Problem → Retype the entries exactly, but skip the pictures.

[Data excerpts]
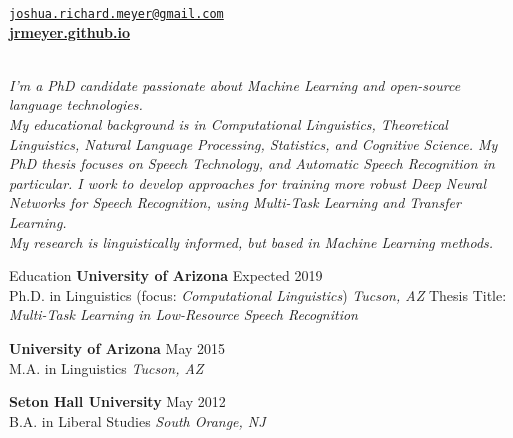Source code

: \documentclass{resume} %
\begin{document}
\vspace{-.5cm}
\begin{center}
  \href{mailto:joshua.richard.meyer@gmail.com}{\nolinkurl{joshua.richard.meyer@gmail.com}}\\
  \href{https://jrmeyer.github.io}{\textbf{jrmeyer.github.io}} \\
  \href{https://github.com/JRMeyer}{\faGithub} \hspace{.25cm} \href{https://www.linkedin.com/in/josh-r-meyer/}{\faLinkedin} \\

\vspace{.05cm}

\textit{I'm a PhD candidate passionate about Machine Learning and open-source language technologies. \\ My educational background is in Computational Linguistics, Theoretical Linguistics, Natural Language Processing, Statistics, and Cognitive Science. My PhD thesis focuses on Speech Technology, and Automatic Speech Recognition in particular. I work to develop approaches for training more robust Deep Neural Networks for Speech Recognition, using Multi-Task Learning and Transfer Learning. \\ My research is linguistically informed, but based in Machine Learning methods. }

\end{center}

\vfill

\begin{rSection}{Education}
{\bf University of Arizona} \hfill {Expected 2019} \\ 
Ph.D. in Linguistics (focus: \textit{Computational Linguistics}) \hfill {\em Tucson, AZ}
Thesis Title: \textit{Multi-Task Learning in Low-Resource Speech Recognition}

{\bf University of Arizona} \hfill {May 2015} \\ 
M.A. in Linguistics \hfill {\em Tucson, AZ}

{\bf Seton Hall University} \hfill {May 2012} \\ 
B.A. in Liberal Studies  \hfill {\em South Orange, NJ} \\
\end{rSection}
\end{document}
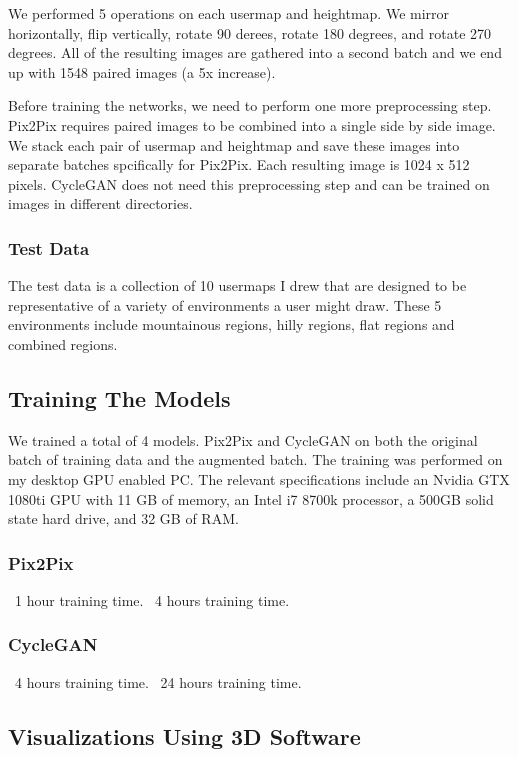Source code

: \documentclass[twocolumn]{article}
\begin{document}
	We performed 5 operations on each usermap and heightmap. We mirror horizontally, flip vertically, rotate 90 derees, rotate 180 degrees, and rotate 270 degrees.	All of the resulting images are gathered into a second batch and we end up with 1548 paired images (a 5x increase).
	
	Before training the networks, we need to perform one more preprocessing step. Pix2Pix requires paired images to be combined into a single side by side image. We stack each pair of usermap and heightmap and save these images into separate batches spcifically for Pix2Pix. Each resulting image is 1024 x 512 pixels. CycleGAN does not need this preprocessing step and can be trained on images in different directories.
			
	\subsubsection{Test Data}
	
	The test data is a collection of 10 usermaps I drew that are designed to be representative of a variety of environments a user might draw. These 5 environments include mountainous regions, hilly regions, flat regions and combined regions.
	
	\subsection{Training The Models}
	
	We trained a total of 4 models. Pix2Pix and CycleGAN on both the original batch of training data and the augmented batch. The training was performed on my desktop GPU enabled PC. The relevant specifications include an Nvidia GTX 1080ti GPU with 11 GB of memory, an Intel i7 8700k processor, a 500GB solid state hard drive, and 32 GB of RAM.
	
	\subsubsection{Pix2Pix}
	~1 hour training time.
	~4 hours training time.
	
	\subsubsection{CycleGAN}
	~4 hours training time.
	~24 hours training time.

	\subsection{Visualizations Using 3D Software}
	
\end{document}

Finished task →
Source code

: \documentclass{resume} %
\begin{document}
\vspace{-.5cm}
\begin{center}
  \href{mailto:joshua.richard.meyer@gmail.com}{\nolinkurl{joshua.richard.meyer@gmail.com}}\\
  \href{https://jrmeyer.github.io}{\textbf{jrmeyer.github.io}} \\
  \href{https://github.com/JRMeyer}{\faGithub} \hspace{.25cm} \href{https://www.linkedin.com/in/josh-r-meyer/}{\faLinkedin} \\

\vspace{.05cm}

\textit{I'm a PhD candidate passionate about Machine Learning and open-source language technologies. \\ My educational background is in Computational Linguistics, Theoretical Linguistics, Natural Language Processing, Statistics, and Cognitive Science. My PhD thesis focuses on Speech Technology, and Automatic Speech Recognition in particular. I work to develop approaches for training more robust Deep Neural Networks for Speech Recognition, using Multi-Task Learning and Transfer Learning. \\ My research is linguistically informed, but based in Machine Learning methods. }

\end{center}

\vfill

\begin{rSection}{Education}
{\bf University of Arizona} \hfill {Expected 2019} \\ 
Ph.D. in Linguistics (focus: \textit{Computational Linguistics}) \hfill {\em Tucson, AZ}
Thesis Title: \textit{Multi-Task Learning in Low-Resource Speech Recognition}

{\bf University of Arizona} \hfill {May 2015} \\ 
M.A. in Linguistics \hfill {\em Tucson, AZ}

{\bf Seton Hall University} \hfill {May 2012} \\ 
B.A. in Liberal Studies  \hfill {\em South Orange, NJ} \\
\end{rSection}
\end{document}
Source code

: \documentclass[twocolumn]{article}
\begin{document}
	We performed 5 operations on each usermap and heightmap. We mirror horizontally, flip vertically, rotate 90 derees, rotate 180 degrees, and rotate 270 degrees.	All of the resulting images are gathered into a second batch and we end up with 1548 paired images (a 5x increase).
	
	Before training the networks, we need to perform one more preprocessing step. Pix2Pix requires paired images to be combined into a single side by side image. We stack each pair of usermap and heightmap and save these images into separate batches spcifically for Pix2Pix. Each resulting image is 1024 x 512 pixels. CycleGAN does not need this preprocessing step and can be trained on images in different directories.
			
	\subsubsection{Test Data}
	
	The test data is a collection of 10 usermaps I drew that are designed to be representative of a variety of environments a user might draw. These 5 environments include mountainous regions, hilly regions, flat regions and combined regions.
	
	\subsection{Training The Models}
	
	We trained a total of 4 models. Pix2Pix and CycleGAN on both the original batch of training data and the augmented batch. The training was performed on my desktop GPU enabled PC. The relevant specifications include an Nvidia GTX 1080ti GPU with 11 GB of memory, an Intel i7 8700k processor, a 500GB solid state hard drive, and 32 GB of RAM.
	
	\subsubsection{Pix2Pix}
	~1 hour training time.
	~4 hours training time.
	
	\subsubsection{CycleGAN}
	~4 hours training time.
	~24 hours training time.

	\subsection{Visualizations Using 3D Software}
	
\end{document}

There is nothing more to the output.